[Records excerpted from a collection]
◇ ◇ ◇ ◇
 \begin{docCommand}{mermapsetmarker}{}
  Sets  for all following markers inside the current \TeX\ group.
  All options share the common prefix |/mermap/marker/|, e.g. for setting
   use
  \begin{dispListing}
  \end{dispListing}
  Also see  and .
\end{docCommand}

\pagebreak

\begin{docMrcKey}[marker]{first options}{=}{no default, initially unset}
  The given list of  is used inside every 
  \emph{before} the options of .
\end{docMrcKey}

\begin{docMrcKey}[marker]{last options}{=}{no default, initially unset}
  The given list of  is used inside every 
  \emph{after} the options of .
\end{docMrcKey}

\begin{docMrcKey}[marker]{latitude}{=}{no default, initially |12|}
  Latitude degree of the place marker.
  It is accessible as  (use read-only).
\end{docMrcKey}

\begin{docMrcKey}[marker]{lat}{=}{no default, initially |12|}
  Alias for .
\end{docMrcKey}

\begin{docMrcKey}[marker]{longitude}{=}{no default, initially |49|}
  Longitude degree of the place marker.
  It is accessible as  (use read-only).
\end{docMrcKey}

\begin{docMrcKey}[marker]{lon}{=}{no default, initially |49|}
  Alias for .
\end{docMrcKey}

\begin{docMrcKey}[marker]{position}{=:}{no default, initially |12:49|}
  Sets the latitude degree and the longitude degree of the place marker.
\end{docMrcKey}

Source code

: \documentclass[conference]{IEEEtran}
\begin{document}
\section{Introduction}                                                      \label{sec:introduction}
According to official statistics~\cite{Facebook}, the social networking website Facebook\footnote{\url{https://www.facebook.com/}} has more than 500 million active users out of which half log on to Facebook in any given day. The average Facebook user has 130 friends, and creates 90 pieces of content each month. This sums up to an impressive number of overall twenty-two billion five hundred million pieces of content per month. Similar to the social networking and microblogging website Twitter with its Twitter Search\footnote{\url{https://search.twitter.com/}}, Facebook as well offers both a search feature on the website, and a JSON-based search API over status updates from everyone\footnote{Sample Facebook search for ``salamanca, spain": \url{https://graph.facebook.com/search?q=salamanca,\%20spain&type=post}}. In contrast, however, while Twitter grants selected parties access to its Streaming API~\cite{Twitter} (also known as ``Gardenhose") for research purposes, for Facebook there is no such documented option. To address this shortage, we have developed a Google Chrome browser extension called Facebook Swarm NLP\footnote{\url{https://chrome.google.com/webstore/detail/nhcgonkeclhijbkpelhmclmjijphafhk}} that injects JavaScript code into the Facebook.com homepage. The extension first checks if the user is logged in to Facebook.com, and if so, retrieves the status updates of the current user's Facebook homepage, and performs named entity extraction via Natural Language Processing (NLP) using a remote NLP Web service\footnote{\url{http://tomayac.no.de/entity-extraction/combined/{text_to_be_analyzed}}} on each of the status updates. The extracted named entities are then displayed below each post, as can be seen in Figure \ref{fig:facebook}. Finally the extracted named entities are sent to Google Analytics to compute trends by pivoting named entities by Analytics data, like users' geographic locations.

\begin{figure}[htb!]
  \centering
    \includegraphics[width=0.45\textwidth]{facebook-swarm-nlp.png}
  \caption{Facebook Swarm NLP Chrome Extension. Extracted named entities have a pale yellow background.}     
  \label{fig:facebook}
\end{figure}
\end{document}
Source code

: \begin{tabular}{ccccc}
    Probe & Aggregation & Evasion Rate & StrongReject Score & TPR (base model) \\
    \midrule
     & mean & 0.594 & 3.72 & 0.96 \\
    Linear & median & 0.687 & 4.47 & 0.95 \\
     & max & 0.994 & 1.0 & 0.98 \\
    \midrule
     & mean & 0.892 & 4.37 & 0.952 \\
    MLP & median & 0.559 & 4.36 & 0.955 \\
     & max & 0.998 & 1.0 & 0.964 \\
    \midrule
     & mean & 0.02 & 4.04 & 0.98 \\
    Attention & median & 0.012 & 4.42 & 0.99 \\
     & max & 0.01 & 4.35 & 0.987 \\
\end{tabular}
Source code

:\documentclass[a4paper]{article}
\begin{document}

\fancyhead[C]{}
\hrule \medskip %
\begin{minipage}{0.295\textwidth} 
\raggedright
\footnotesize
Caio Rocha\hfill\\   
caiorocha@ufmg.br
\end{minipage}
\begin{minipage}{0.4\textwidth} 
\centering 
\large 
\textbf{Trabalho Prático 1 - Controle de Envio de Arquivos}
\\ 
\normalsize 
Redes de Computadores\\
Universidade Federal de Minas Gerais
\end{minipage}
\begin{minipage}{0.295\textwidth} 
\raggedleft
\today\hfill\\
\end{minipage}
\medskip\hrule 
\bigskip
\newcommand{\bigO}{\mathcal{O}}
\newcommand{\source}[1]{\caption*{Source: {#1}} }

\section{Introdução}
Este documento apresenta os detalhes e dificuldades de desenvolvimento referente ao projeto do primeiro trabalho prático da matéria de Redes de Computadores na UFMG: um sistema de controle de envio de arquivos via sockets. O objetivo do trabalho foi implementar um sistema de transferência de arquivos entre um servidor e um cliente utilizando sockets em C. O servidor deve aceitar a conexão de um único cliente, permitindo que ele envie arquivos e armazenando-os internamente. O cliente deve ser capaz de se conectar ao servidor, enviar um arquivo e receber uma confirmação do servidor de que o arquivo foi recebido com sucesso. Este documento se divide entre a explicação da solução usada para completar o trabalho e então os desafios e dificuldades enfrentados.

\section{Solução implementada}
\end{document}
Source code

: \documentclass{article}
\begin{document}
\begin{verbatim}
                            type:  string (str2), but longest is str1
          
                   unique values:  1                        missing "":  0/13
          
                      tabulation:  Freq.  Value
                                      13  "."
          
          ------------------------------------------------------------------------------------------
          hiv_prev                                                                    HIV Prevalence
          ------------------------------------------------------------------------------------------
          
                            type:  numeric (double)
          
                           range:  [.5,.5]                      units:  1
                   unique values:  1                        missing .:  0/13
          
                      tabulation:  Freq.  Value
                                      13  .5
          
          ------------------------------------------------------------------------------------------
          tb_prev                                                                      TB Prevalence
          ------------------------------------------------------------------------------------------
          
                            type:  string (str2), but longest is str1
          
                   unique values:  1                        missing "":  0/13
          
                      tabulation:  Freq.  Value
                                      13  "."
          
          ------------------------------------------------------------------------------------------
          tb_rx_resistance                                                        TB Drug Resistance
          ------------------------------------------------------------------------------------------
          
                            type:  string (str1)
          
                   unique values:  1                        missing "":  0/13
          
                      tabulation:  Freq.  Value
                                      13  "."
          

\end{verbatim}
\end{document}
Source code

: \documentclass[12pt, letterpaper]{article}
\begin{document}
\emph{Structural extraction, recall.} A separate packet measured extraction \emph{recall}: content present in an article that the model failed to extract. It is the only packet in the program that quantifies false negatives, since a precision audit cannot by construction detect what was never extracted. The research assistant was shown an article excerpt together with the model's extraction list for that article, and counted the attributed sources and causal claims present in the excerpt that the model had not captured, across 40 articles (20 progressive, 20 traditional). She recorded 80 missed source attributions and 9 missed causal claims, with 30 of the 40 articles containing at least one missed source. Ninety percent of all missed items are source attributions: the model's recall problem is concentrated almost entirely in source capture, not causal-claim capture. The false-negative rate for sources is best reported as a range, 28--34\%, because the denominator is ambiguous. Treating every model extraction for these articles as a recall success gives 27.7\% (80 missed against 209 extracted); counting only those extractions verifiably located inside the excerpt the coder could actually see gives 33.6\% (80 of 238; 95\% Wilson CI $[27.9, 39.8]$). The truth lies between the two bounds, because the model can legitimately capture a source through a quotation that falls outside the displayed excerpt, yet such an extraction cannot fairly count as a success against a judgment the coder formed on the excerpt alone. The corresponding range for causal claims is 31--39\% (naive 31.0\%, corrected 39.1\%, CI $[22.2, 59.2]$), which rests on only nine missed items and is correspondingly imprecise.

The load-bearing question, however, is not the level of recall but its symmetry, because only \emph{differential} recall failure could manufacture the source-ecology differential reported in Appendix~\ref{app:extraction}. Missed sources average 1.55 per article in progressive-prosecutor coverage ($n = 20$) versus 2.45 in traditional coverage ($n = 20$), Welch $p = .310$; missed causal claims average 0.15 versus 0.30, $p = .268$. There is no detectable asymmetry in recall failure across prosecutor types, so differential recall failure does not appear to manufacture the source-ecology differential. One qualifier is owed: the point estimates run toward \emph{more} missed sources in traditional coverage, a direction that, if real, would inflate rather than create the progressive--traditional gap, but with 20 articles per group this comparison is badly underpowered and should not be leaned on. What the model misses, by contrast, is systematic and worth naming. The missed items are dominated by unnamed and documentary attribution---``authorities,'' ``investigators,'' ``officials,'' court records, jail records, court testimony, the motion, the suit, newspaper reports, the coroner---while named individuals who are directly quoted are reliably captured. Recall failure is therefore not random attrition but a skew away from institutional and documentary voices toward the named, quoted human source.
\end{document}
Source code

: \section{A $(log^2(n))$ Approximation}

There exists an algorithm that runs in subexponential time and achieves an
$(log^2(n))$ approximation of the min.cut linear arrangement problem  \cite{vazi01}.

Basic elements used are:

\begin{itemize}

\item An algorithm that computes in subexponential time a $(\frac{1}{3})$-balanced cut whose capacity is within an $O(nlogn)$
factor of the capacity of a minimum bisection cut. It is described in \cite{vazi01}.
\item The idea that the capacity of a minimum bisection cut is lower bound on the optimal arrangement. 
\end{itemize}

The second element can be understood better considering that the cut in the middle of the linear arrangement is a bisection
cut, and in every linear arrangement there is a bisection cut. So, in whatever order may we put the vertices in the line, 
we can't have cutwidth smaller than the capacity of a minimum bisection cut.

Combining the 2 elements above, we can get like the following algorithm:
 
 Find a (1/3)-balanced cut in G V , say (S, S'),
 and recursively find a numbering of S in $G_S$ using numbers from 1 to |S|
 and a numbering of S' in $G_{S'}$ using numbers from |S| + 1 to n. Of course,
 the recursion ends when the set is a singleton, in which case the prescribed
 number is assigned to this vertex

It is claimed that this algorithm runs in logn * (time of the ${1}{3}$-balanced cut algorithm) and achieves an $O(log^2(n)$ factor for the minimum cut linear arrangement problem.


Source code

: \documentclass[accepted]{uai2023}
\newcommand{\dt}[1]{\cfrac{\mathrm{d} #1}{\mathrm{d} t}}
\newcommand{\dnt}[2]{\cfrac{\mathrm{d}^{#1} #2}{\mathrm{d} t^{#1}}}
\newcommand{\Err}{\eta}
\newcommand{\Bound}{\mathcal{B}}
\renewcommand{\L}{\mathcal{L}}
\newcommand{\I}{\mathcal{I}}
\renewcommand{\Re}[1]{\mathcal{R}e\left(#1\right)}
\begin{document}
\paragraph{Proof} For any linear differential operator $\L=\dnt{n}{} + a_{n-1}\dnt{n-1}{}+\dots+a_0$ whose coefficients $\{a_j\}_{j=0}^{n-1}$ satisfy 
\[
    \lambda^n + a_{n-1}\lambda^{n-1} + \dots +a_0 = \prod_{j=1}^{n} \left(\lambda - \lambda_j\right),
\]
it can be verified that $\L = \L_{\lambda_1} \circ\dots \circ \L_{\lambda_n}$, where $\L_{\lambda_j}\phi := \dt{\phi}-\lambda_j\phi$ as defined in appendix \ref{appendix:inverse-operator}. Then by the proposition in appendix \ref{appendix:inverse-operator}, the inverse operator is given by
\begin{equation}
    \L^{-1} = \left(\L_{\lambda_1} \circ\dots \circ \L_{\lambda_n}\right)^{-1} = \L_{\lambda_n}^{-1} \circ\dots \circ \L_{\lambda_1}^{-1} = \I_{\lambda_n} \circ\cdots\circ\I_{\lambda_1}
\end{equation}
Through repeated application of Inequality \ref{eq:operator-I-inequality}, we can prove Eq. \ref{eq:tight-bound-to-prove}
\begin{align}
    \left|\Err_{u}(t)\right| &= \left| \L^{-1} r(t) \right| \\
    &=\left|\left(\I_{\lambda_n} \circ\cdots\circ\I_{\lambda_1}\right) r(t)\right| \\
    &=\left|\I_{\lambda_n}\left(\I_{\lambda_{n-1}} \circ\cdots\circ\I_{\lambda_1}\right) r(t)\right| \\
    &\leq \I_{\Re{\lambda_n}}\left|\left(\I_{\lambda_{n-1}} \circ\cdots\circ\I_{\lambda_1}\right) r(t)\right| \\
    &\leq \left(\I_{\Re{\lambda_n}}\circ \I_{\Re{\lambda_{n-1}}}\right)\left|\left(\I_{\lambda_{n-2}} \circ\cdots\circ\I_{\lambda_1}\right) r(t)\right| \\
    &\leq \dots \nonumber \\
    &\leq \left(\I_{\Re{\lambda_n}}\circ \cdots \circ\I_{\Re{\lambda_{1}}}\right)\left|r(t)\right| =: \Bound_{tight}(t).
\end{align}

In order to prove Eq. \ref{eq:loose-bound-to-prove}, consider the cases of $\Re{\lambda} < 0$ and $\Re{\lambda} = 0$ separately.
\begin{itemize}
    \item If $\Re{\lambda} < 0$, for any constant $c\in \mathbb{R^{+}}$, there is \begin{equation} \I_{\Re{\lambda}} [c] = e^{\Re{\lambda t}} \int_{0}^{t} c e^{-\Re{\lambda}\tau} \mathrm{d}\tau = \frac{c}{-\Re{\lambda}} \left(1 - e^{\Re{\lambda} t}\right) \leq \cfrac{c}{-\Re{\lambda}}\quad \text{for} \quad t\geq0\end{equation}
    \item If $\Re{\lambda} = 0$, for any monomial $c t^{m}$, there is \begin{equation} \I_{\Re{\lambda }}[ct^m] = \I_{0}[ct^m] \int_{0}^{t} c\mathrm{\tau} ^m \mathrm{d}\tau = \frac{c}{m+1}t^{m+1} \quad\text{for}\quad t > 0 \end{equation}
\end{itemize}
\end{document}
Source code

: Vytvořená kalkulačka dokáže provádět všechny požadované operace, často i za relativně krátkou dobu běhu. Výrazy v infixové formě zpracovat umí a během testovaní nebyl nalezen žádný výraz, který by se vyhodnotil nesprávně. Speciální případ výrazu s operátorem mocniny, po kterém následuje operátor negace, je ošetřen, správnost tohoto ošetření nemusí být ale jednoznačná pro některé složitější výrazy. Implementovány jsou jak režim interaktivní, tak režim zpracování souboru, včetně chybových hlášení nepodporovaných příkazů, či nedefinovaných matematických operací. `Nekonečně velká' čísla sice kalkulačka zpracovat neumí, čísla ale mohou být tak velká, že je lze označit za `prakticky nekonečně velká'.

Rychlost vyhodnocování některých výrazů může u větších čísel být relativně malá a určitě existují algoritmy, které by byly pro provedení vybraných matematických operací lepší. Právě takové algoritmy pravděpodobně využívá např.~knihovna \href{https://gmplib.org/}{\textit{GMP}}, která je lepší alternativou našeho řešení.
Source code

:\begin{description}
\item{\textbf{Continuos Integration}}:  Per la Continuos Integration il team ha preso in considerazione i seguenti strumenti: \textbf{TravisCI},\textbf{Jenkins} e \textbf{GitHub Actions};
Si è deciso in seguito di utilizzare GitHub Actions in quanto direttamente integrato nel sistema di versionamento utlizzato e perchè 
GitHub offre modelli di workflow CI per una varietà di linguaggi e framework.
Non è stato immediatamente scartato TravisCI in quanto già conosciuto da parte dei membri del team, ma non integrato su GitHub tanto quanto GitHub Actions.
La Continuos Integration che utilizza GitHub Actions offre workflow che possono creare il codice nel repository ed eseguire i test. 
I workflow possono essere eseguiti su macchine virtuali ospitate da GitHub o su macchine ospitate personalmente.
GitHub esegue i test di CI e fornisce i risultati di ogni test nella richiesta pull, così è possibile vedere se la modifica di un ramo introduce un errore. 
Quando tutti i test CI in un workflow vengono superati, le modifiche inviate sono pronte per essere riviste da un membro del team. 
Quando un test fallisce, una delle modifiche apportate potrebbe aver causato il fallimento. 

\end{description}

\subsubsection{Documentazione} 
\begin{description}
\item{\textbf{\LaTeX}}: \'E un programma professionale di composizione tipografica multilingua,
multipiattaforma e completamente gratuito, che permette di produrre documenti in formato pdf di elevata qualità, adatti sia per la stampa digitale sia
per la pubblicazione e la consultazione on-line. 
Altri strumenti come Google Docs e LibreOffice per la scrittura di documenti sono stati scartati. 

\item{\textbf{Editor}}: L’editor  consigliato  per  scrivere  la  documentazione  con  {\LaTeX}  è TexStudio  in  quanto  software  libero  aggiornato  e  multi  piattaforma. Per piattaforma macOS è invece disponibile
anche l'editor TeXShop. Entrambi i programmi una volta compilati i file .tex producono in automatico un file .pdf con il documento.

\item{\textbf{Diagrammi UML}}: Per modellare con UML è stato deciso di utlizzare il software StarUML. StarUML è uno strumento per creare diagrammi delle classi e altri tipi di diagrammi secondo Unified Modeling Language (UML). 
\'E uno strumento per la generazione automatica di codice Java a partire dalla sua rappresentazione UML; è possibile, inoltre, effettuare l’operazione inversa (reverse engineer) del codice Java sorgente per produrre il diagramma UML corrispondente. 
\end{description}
◇ ◇ ◇ ◇
Copy out every line in the entries above that holds "matematických".

: Vytvořená kalkulačka dokáže provádět všechny požadované operace, často i za relativně krátkou dobu běhu. Výrazy v infixové formě zpracovat umí a během testovaní nebyl nalezen žádný výraz, který by se vyhodnotil nesprávně. Speciální případ výrazu s operátorem mocniny, po kterém následuje operátor negace, je ošetřen, správnost tohoto ošetření nemusí být ale jednoznačná pro některé složitější výrazy. Implementovány jsou jak režim interaktivní, tak režim zpracování souboru, včetně chybových hlášení nepodporovaných příkazů, či nedefinovaných matematických operací. `Nekonečně velká' čísla sice kalkulačka zpracovat neumí, čísla ale mohou být tak velká, že je lze označit za `prakticky nekonečně velká'.
Rychlost vyhodnocování některých výrazů může u větších čísel být relativně malá a určitě existují algoritmy, které by byly pro provedení vybraných matematických operací lepší. Právě takové algoritmy pravděpodobně využívá např.~knihovna \href{https://gmplib.org/}{\textit{GMP}}, která je lepší alternativou našeho řešení.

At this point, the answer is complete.